▶ [DIRECTIONS]: Search the entries for the word "import". Copy each line in which it is found.

(RECORDS SHOWN)

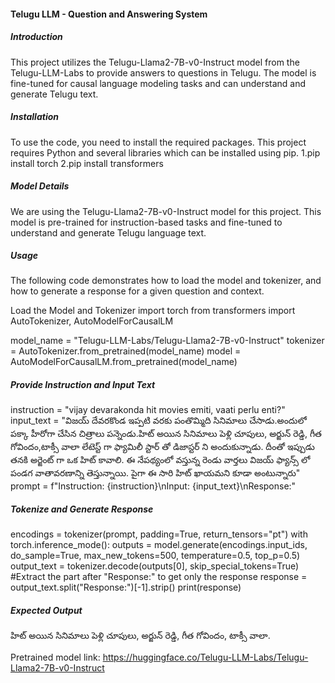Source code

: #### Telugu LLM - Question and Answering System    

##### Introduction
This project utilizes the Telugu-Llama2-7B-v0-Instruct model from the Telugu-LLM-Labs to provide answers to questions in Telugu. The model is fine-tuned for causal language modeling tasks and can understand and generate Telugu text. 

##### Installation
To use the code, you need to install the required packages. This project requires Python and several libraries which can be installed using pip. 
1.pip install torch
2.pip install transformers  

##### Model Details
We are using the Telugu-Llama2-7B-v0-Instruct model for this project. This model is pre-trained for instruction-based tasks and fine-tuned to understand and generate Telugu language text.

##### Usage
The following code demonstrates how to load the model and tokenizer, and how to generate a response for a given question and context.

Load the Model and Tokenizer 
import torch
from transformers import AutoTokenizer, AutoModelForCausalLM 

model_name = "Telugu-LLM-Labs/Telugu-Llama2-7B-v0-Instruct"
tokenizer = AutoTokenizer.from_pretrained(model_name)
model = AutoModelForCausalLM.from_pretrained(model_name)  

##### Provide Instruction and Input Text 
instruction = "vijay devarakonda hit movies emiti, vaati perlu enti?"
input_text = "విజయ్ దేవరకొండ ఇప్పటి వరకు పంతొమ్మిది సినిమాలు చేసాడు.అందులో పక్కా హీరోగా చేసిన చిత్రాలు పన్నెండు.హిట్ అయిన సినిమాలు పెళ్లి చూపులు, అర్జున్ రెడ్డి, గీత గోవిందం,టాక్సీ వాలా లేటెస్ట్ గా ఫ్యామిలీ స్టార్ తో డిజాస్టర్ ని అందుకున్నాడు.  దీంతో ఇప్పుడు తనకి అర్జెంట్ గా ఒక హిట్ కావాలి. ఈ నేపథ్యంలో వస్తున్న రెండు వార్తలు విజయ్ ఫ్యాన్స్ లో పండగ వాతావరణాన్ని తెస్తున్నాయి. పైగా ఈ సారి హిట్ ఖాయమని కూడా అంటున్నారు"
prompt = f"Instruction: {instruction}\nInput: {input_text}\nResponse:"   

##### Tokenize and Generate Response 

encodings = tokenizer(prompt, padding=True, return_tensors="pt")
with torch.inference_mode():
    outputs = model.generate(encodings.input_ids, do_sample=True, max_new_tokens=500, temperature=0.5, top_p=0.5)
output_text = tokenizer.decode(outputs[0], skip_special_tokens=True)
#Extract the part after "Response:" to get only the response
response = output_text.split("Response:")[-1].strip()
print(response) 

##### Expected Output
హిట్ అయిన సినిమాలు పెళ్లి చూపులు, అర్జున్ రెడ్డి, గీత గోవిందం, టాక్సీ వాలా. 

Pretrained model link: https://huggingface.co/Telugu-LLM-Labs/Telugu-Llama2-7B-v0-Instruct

(End RECORDS SHOWN)
(RECORDS SHOWN)

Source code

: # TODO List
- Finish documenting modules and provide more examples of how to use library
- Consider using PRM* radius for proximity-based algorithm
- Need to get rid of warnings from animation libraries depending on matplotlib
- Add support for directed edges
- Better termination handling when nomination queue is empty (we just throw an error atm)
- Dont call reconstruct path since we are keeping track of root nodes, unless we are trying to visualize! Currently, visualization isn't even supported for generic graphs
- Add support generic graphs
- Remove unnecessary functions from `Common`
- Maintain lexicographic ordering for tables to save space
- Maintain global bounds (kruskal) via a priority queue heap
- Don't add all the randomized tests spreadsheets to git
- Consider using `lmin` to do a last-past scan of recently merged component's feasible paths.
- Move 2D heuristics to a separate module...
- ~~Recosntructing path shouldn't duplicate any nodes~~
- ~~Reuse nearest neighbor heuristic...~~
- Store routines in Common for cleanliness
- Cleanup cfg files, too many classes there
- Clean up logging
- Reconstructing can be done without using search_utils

(End RECORDS SHOWN)
(RECORDS SHOWN)

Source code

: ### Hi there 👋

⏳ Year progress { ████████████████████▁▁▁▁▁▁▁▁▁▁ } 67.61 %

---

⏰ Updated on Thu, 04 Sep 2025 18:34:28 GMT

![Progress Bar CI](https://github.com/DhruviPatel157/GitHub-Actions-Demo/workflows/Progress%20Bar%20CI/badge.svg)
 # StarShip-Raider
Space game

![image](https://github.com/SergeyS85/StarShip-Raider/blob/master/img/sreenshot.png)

(End RECORDS SHOWN)

▶ [FINISHED EXERCISE]:
import torch
from transformers import AutoTokenizer, AutoModelForCausalLM 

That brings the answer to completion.